Unfortunately, Ruo’s score did not have enough variety of harmony and orchestration to sustain this level of melodrama. At two-and-a-quarter hours—which felt much longer—there was a disappointingly low number of textures encountered over and over. A hammered orchestral unison, building into a cluster of complicated syncopation, denoted agitation in multiple situations. These included the introduction of the sneering society chorus (forceful in relatively small numbers and adroitly prepared by Susanne Sheston) not once, but twice.
Ruminative scenes, like that between Song and Gallimard in Act I, were always accompanied by slow, meditative chords, built up into often dissonant structures. An overused mark tree always signaled mysterious transitions, generally when Song appeared on stage. Pizzicato strings, like raindrops, and dry, rattled percussion approximated the sounds of Chinese folk music. Driver Carolyn Kuan used large, frantic gestures to keep the stage and pit on the same page in faster sections.

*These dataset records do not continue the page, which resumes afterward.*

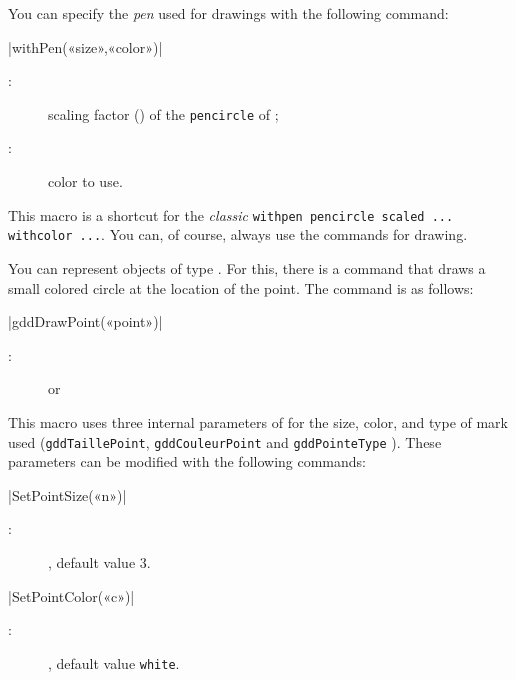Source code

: \documentclass[a4paper,english]{article}
\begin{document}
You can specify the \emph{pen} used for drawings with the following command:

\begin{colourband}
  \macro|withPen(«size»,«color»)|
  \begin{description}
    \item[:] scaling factor () of the 
    \lstinline+pencircle+ of \MP{};
    \item[:] color  to use.
  \end{description}
\end{colourband}
  
This macro is a shortcut for the \emph{classic} \texttt{withpen
pencircle scaled ... withcolor ...}. You can, of course, always use the \MP{} commands for drawing.



You can represent objects of type . For this, there is a command that draws a small colored circle at the location of the point. The command is as follows:

\begin{colourband}
\macro|gddDrawPoint(«point»)|
\begin{description}
  \item[:]  or 
\end{description}
\end{colourband}

This macro uses three internal parameters of \mpgeomdd for the size, color, and type of mark used
(\lstinline+gddTaillePoint+, \lstinline+gddCouleurPoint+
and \lstinline+gddPointeType+  
). These parameters can be modified with the following commands:
\begin{colourband}
\macro|SetPointSize(«n»)|
\begin{description}
  \item[:] , default value 3.
\end{description}
\end{colourband}

\begin{colourband}
\macro|SetPointColor(«c»)| 
\begin{description}
  \item[:] , default value \lstinline+white+.
\end{description}
\end{colourband}
\end{document}
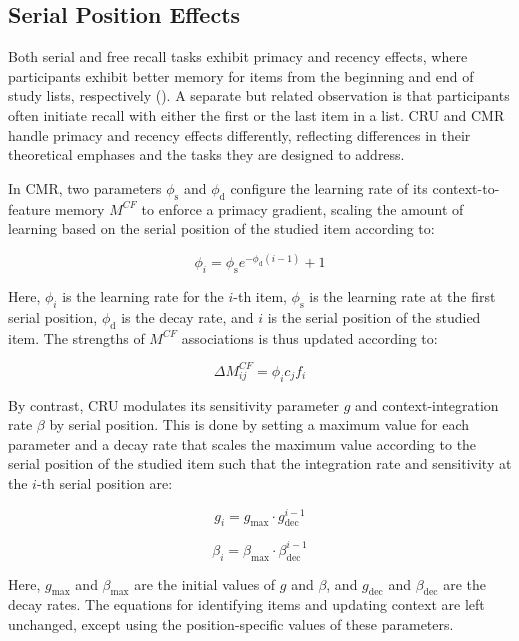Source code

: \documentclass[
  man,
  floatsintext,
  longtable,
  nolmodern,
  notxfonts,
  notimes,
  draftfirst,
  colorlinks=true,linkcolor=blue,citecolor=blue,urlcolor=blue]{apa7}
\begin{document}
\subsection{Serial Position Effects}\label{serial-position-effects}

Both serial and free recall tasks exhibit primacy and recency effects,
where participants exhibit better memory for items from the beginning
and end of study lists, respectively
(). A separate but
related observation is that participants often initiate recall with
either the first or the last item in a list. CRU and CMR handle primacy
and recency effects differently, reflecting differences in their
theoretical emphases and the tasks they are designed to address.

In CMR, two parameters \(\phi_\text{s}\) and \(\phi_\text{d}\) configure
the learning rate of its context-to-feature memory \(M^{CF}\) to enforce
a primacy gradient, scaling the amount of learning based on the serial
position of the studied item according to:

\[ 
\phi_i = \phi_\text{s} e^{-\phi_\text{d}(i-1)} + 1
\]

Here, \(\phi_i\) is the learning rate for the \(i\)-th item,
\(\phi_\text{s}\) is the learning rate at the first serial position,
\(\phi_\text{d}\) is the decay rate, and \(i\) is the serial position of
the studied item. The strengths of \(M^{CF}\) associations is thus
updated according to:

\[
\Delta M^{CF}_{ij} = \phi_i c_j f_i 
\]

By contrast, CRU modulates its sensitivity parameter \(g\) and
context-integration rate \(\beta\) by serial position. This is done by
setting a maximum value for each parameter and a decay rate that scales
the maximum value according to the serial position of the studied item
such that the integration rate and sensitivity at the \(i\)-th serial
position are:

\[g_i = g_\text{max} \cdot g^{i-1}_\text{dec}\]

\[\beta_i = \beta_\text{max} \cdot \beta^{i-1}_\text{dec}\]

Here, \(g_\text{max}\) and \(\beta_\text{max}\) are the initial values
of \(g\) and \(\beta\), and \(g_\text{dec}\) and \(\beta_\text{dec}\)
are the decay rates. The equations for identifying items and updating
context are left unchanged, except using the position-specific values of
these parameters.
\end{document}
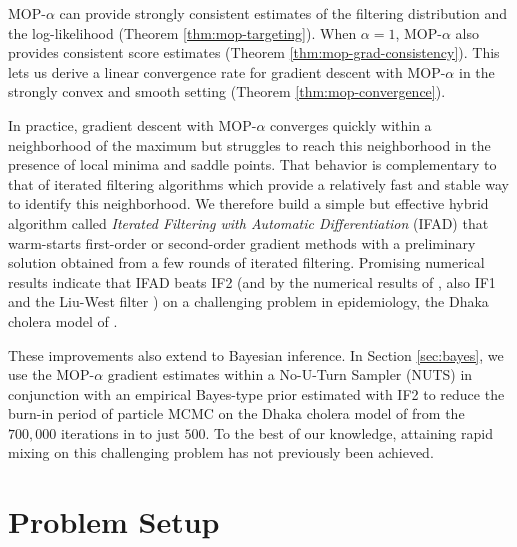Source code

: \documentclass[numsec,webpdf,modern,medium,namedate]{oup-authoring-template}
\theoremstyle{thmstyleone}%
\theoremstyle{thmstyletwo}%
\theoremstyle{thmstylethree}%
\begin{document}
MOP-$\alpha$ can provide strongly consistent estimates of the filtering distribution and the log-likelihood (Theorem \ref{thm:mop-targeting}).
When $\alpha=1$, MOP-$\alpha$ also provides consistent score estimates (Theorem \ref{thm:mop-grad-consistency}). This lets us derive a linear convergence rate for gradient descent with MOP-$\alpha$ in the strongly convex and smooth setting (Theorem \ref{thm:mop-convergence}).

In practice, gradient descent with MOP-$\alpha$ converges quickly within a neighborhood of the maximum but struggles to reach this neighborhood in the presence of local minima and saddle points.
That behavior is complementary to that of iterated filtering algorithms \citep{ionides06-pnas,ionides15} which provide a relatively fast and stable way to identify this neighborhood.
We therefore build a simple but effective hybrid algorithm called {\it Iterated Filtering with Automatic Differentiation} (IFAD) that warm-starts first-order or second-order gradient methods with a preliminary solution obtained from a few rounds of iterated filtering.
Promising numerical results indicate that IFAD beats IF2 (and by the numerical results of \cite{ionides15}, also IF1 \citep{ionides06-pnas,ionides11} and the Liu-West filter \citep{liuwest01}) on a challenging problem in epidemiology, the Dhaka cholera model of \cite{king08}.

These improvements also extend to Bayesian inference. In Section \ref{sec:bayes}, we use the MOP-$\alpha$ gradient estimates within a No-U-Turn Sampler (NUTS) \citep{homan14} in conjunction with an empirical Bayes-type prior estimated with IF2 to reduce the burn-in period of particle MCMC \citep{andrieu10} on the Dhaka cholera model of \cite{king08} from the $700,000$ iterations in \cite{fasiolo16} to just $500$. To the best of our knowledge, attaining rapid mixing on this challenging problem has not previously been achieved. 


\section{Problem Setup}


\end{document}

The highlight was Ruo’s ingenious embroidering over passages quoted from Lady Butterflyincluding a cynical allusion to The Star-Spangled Banner. Ruo’s most effective original passages, atmospheric scenes sung by the chorus offstage, even brought to mind Puccini’s Humming Chorus. At one point, this vocal music was the only accompaniment to singers on stage, creating a mysterious effect as the orchestra fell silent.
James Robinson directed a much more entertaining production than his staging of Ruo’s Dr. Sun Yat-sen. Platforms of varying heights rolled on and off stage to create scenery for Song’s bedroom, the courthouse, and jingoistic expatriate gossip (scenic design by Allen Moyer). Lighting director Christopher Akerlind and projection designer Greg Emetaz illuminated these mobile set pieces and the rear wall with evocative color and images. Seán Curran mimicked Chinese choreography in dynamic scenes given to three uncredited dancers.
Ruo and Hwang have spoken about a scene added to the libretto for this new version. After hearing Song Liling perform Puccini, Gallimard goes to the Peking Opera, a particular musical style known as jingxi or jingju in China. He watches Song perform a scene from a work called Butterfly Lovers, which also touches on the subject of gender confusion. Ruo wrote this scene in a style reminiscent of Peking Opera, in unison or heterophony accompanied by bending strings and cymbals.
It is an authentic touch in an opera that aims to make East meet West yet with characters that tragically find it impossible to reconcile their different worlds.